These plants have segregated photosynthesis not between sites, but temporally. CO2 fixation accompanied by O2 formation happens at night and the Calvin cycle occurs during the day. During the day, the stomata remain close due to heat and low humidity. Stomata open at night; the CO2 taken in is converted into malic acid by the enzyme PEP carboxylase and stored in the mesophyll.

During the day, CO2 is released from the organic acid and is fixed by the Calvin cycle. Since the stomata are open when humidity is higher and temperatures are lower, there is less water loss through transpiration. Moreover, these plants also have reduced leaf growth or no leaves to lower transpiration losses.
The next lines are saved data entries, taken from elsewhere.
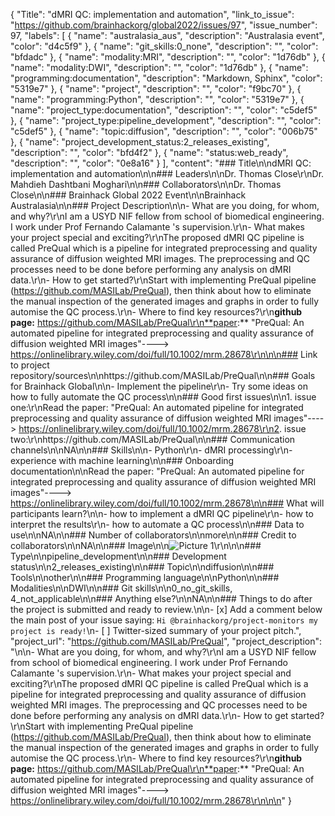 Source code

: {
  "Title": "dMRI QC: implementation and automation",
  "link_to_issue": "https://github.com/brainhackorg/global2022/issues/97",
  "issue_number": 97,
  "labels": [
    {
      "name": "australasia_aus",
      "description": "Australasia event",
      "color": "d4c5f9"
    },
    {
      "name": "git_skills:0_none",
      "description": "",
      "color": "bfdadc"
    },
    {
      "name": "modality:MRI",
      "description": "",
      "color": "1d76db"
    },
    {
      "name": "modality:DWI",
      "description": "",
      "color": "1d76db"
    },
    {
      "name": "programming:documentation",
      "description": "Markdown, Sphinx",
      "color": "5319e7"
    },
    {
      "name": "project",
      "description": "",
      "color": "f9bc70"
    },
    {
      "name": "programming:Python",
      "description": "",
      "color": "5319e7"
    },
    {
      "name": "project_type:documentation",
      "description": "",
      "color": "c5def5"
    },
    {
      "name": "project_type:pipeline_development",
      "description": "",
      "color": "c5def5"
    },
    {
      "name": "topic:diffusion",
      "description": "",
      "color": "006b75"
    },
    {
      "name": "project_development_status:2_releases_existing",
      "description": "",
      "color": "bfd4f2"
    },
    {
      "name": "status:web_ready",
      "description": "",
      "color": "0e8a16"
    }
  ],
  "content": "### Title\n\ndMRI QC: implementation and automation\n\n### Leaders\n\nDr. Thomas Close\r\nDr. Mahdieh Dashtbani Moghari\n\n### Collaborators\n\nDr. Thomas Close\n\n### Brainhack Global 2022 Event\n\nBrainhack Australasia\n\n### Project Description\n\n- What are you doing, for whom, and why?\r\nI am a USYD NIF fellow from school of biomedical engineering. I work under Prof Fernando Calamante 's supervision.\r\n- What makes your project special and exciting?\r\nThe proposed dMRI QC pipeline is called PreQual which is a pipeline for integrated preprocessing and quality assurance of diffusion weighted MRI images. The preprocessing and QC processes need to be done before performing any analysis on dMRI data.\r\n- How to get started?\r\nStart with implementing PreQual pipeline (https://github.com/MASILab/PreQual), then think about how to eliminate the manual inspection of the generated images and graphs in order to fully automise the QC process.\r\n- Where to find key resources?\r\n**github page:** https://github.com/MASILab/PreQual\r\n**paper:** \"PreQual: An automated pipeline for integrated preprocessing and quality assurance of diffusion weighted MRI images\"----> https://onlinelibrary.wiley.com/doi/full/10.1002/mrm.28678\r\n\n\n### Link to project repository/sources\n\nhttps://github.com/MASILab/PreQual\n\n### Goals for Brainhack Global\n\n- Implement the pipeline\r\n- Try some ideas on how to fully automate the QC process\n\n### Good first issues\n\n1. issue one:\r\nRead the paper: \"PreQual: An automated pipeline for integrated preprocessing and quality assurance of diffusion weighted MRI images\"----> https://onlinelibrary.wiley.com/doi/full/10.1002/mrm.28678\r\n2. issue two:\r\nhttps://github.com/MASILab/PreQual\n\n### Communication channels\n\nNA\n\n### Skills\n\n- Python\r\n- dMRI processing\r\n- experience with machine learning\n\n### Onboarding documentation\n\nRead the paper: \"PreQual: An automated pipeline for integrated preprocessing and quality assurance of diffusion weighted MRI images\"----> https://onlinelibrary.wiley.com/doi/full/10.1002/mrm.28678\n\n### What will participants learn?\n\n- how to implement a dMRI QC pipeline\r\n- how to interpret the results\r\n- how to automate a QC process\n\n### Data to use\n\nNA\n\n### Number of collaborators\n\nmore\n\n### Credit to collaborators\n\nNA\n\n### Image\n\n![Picture 1](https://user-images.githubusercontent.com/104401407/203446034-3f37f1cc-f648-4854-b0cf-48bdb1e5843e.png)\r\n\n\n### Type\n\npipeline_development\n\n### Development status\n\n2_releases_existing\n\n### Topic\n\ndiffusion\n\n### Tools\n\nother\n\n### Programming language\n\nPython\n\n### Modalities\n\nDWI\n\n### Git skills\n\n0_no_git_skills, 4_not_applicable\n\n### Anything else?\n\nNA\n\n### Things to do after the project is submitted and ready to review.\n\n- [x] Add a comment below the main post of your issue saying: `Hi @brainhackorg/project-monitors my project is ready!`\n- [ ] Twitter-sized summary of your project pitch.",
  "project_url": "https://github.com/MASILab/PreQual",
  "project_description": "\n\n- What are you doing, for whom, and why?\r\nI am a USYD NIF fellow from school of biomedical engineering. I work under Prof Fernando Calamante 's supervision.\r\n- What makes your project special and exciting?\r\nThe proposed dMRI QC pipeline is called PreQual which is a pipeline for integrated preprocessing and quality assurance of diffusion weighted MRI images. The preprocessing and QC processes need to be done before performing any analysis on dMRI data.\r\n- How to get started?\r\nStart with implementing PreQual pipeline (https://github.com/MASILab/PreQual), then think about how to eliminate the manual inspection of the generated images and graphs in order to fully automise the QC process.\r\n- Where to find key resources?\r\n**github page:** https://github.com/MASILab/PreQual\r\n**paper:** \"PreQual: An automated pipeline for integrated preprocessing and quality assurance of diffusion weighted MRI images\"----> https://onlinelibrary.wiley.com/doi/full/10.1002/mrm.28678\r\n\n\n"
}
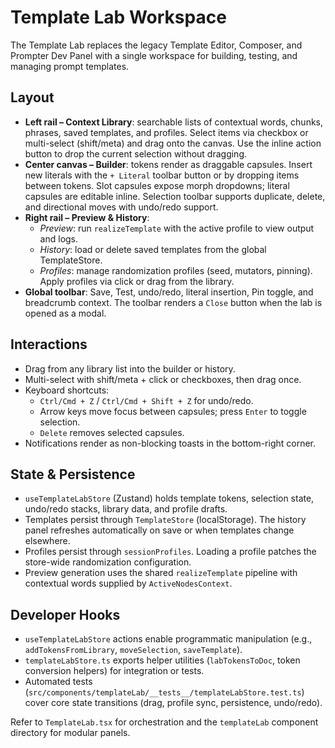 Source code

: # Template Lab Workspace

The Template Lab replaces the legacy Template Editor, Composer, and Prompter Dev Panel with a single workspace for building, testing, and managing prompt templates.

## Layout

- **Left rail – Context Library**: searchable lists of contextual words, chunks, phrases, saved templates, and profiles. Select items via checkbox or multi-select (shift/meta) and drag onto the canvas. Use the inline action button to drop the current selection without dragging.
- **Center canvas – Builder**: tokens render as draggable capsules. Insert new literals with the `+ Literal` toolbar button or by dropping items between tokens. Slot capsules expose morph dropdowns; literal capsules are editable inline. Selection toolbar supports duplicate, delete, and directional moves with undo/redo support.
- **Right rail – Preview & History**:
  - *Preview*: run `realizeTemplate` with the active profile to view output and logs.
  - *History*: load or delete saved templates from the global TemplateStore.
  - *Profiles*: manage randomization profiles (seed, mutators, pinning). Apply profiles via click or drag from the library.
- **Global toolbar**: Save, Test, undo/redo, literal insertion, Pin toggle, and breadcrumb context. The toolbar renders a `Close` button when the lab is opened as a modal.

## Interactions

- Drag from any library list into the builder or history.
- Multi-select with shift/meta + click or checkboxes, then drag once.
- Keyboard shortcuts:
  - `Ctrl/Cmd + Z` / `Ctrl/Cmd + Shift + Z` for undo/redo.
  - Arrow keys move focus between capsules; press `Enter` to toggle selection.
  - `Delete` removes selected capsules.
- Notifications render as non-blocking toasts in the bottom-right corner.

## State & Persistence

- `useTemplateLabStore` (Zustand) holds template tokens, selection state, undo/redo stacks, library data, and profile drafts.
- Templates persist through `TemplateStore` (localStorage). The history panel refreshes automatically on save or when templates change elsewhere.
- Profiles persist through `sessionProfiles`. Loading a profile patches the store-wide randomization configuration.
- Preview generation uses the shared `realizeTemplate` pipeline with contextual words supplied by `ActiveNodesContext`.

## Developer Hooks

- `useTemplateLabStore` actions enable programmatic manipulation (e.g., `addTokensFromLibrary`, `moveSelection`, `saveTemplate`).
- `templateLabStore.ts` exports helper utilities (`labTokensToDoc`, token conversion helpers) for integration or tests.
- Automated tests (`src/components/templateLab/__tests__/templateLabStore.test.ts`) cover core state transitions (drag, profile sync, persistence, undo/redo).

Refer to `TemplateLab.tsx` for orchestration and the `templateLab` component directory for modular panels. 
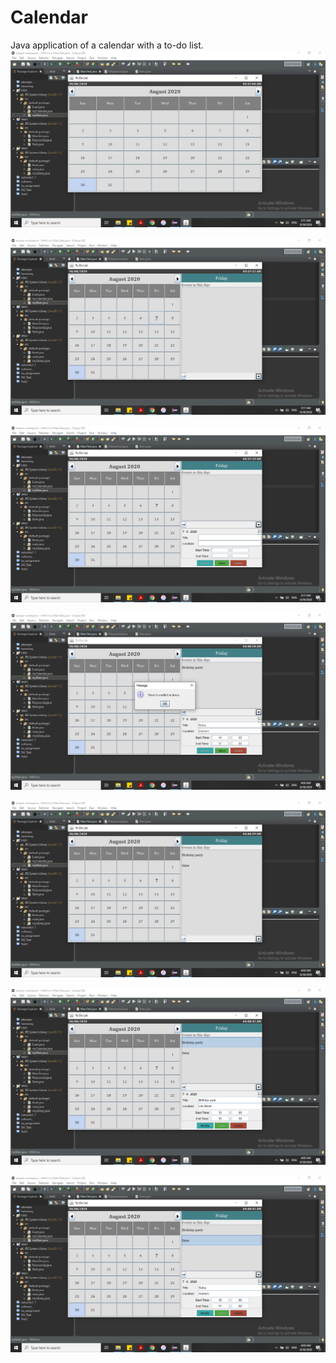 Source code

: # Calendar
Java application of a calendar with a to-do list.
![](images/Screenshot%20(349).png)

![](images/Screenshot%20(350).png)

![](images/Screenshot%20(351).png)

![](images/Screenshot%20(352).png)

![](images/Screenshot%20(353).png)

![](images/Screenshot%20(354).png)

![](images/Screenshot%20(355).png)
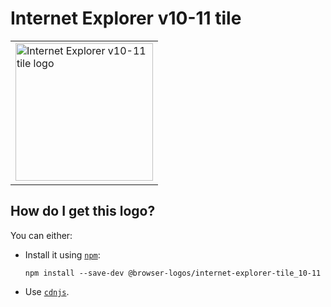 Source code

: # Internet Explorer v10-11 tile

<table>
    <tr height=230>
        <td>
            <a href="https://github.com/alrra/browser-logos/tree/670c4c8e874f4a921dfc4d92c4012b9af720d880/src/archive/internet-explorer-tile_10-11">
                <img width=220 src="https://raw.githubusercontent.com/alrra/browser-logos/670c4c8e874f4a921dfc4d92c4012b9af720d880/src/archive/internet-explorer-tile_10-11/internet-explorer-tile_10-11.svg?sanitize=true" alt="Internet Explorer v10-11 tile logo">
            </a>
        </td>
    </tr>
</table>

## How do I get this logo?

You can either:

* Install it using [`npm`][npm]:

  `npm install --save-dev @browser-logos/internet-explorer-tile_10-11`

* Use [`cdnjs`][cdnjs].

<!-- Link labels: -->

[cdnjs]: https://cdnjs.com/libraries/browser-logos
[npm]: https://www.npmjs.com/
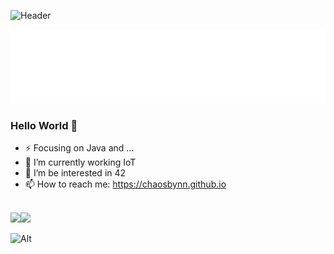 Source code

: ![Header](https://capsule-render.vercel.app/api?type=Waving&height=200&text=Hey!%20I%20am%20Entropy&fontColor=ffffff&fontSize=50&fontAlign=70&descAlignY=65&desc=Developer&descAlign=80&color=0:9400D3,100:87CEFF)

![Header](./github-header.svg)
<!-- ![Header](./github-header.png) -->

### Hello World 👋

- ⚡ Focusing on Java and ...
- 🔭 I’m currently working IoT
- 🌱 I’m be interested in 42
- 📫 How to reach me: https://chaosbynn.github.io 

<br/>

<div>
<img align="left" src="https://github-readme-stats.vercel.app/api?username=ChaoSBYNN&show_icons=true&hide_title=true" />
<img align="rigit" src="https://github-readme-stats.vercel.app/api/top-langs/?username=ChaoSBYNN&show_icons=true&layout=compact&hide=plsql,html,css&langs_count=6" />
</div>

![Alt](https://repobeats.axiom.co/api/embed/d0d40dec9476cf8e0513abb988a841b56daf188e.svg "Repobeats analytics image")

<!--
**ChaoSBYNN/ChaoSBYNN** is a ✨ _special_ ✨ repository because its `README.md` (this file) appears on your GitHub profile.

Here are some ideas to get you started:

- 🔭 I’m currently working on ...
- 🌱 I’m currently learning ...
- 👯 I’m looking to collaborate on ...
- 🤔 I’m looking for help with ...
- 💬 Ask me about ...
- 📫 How to reach me: ...
- 😄 Pronouns: ...
- ⚡ Fun fact: ...
-->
This photosynthetic pathway loses the least amount of water vapor and has the highest WUE.

Increasing WUE in Crops

Scientists are trying to increase WUE by choosing genotypes that have the best combination of morphological, physiological, and biochemical attributes to reduce transpiration and photorespiration while increasing photosynthesis.

Improved leaf and plant water use efficiency is due to higher photosynthetic rates per unit leaf area and lower stomatal conductance.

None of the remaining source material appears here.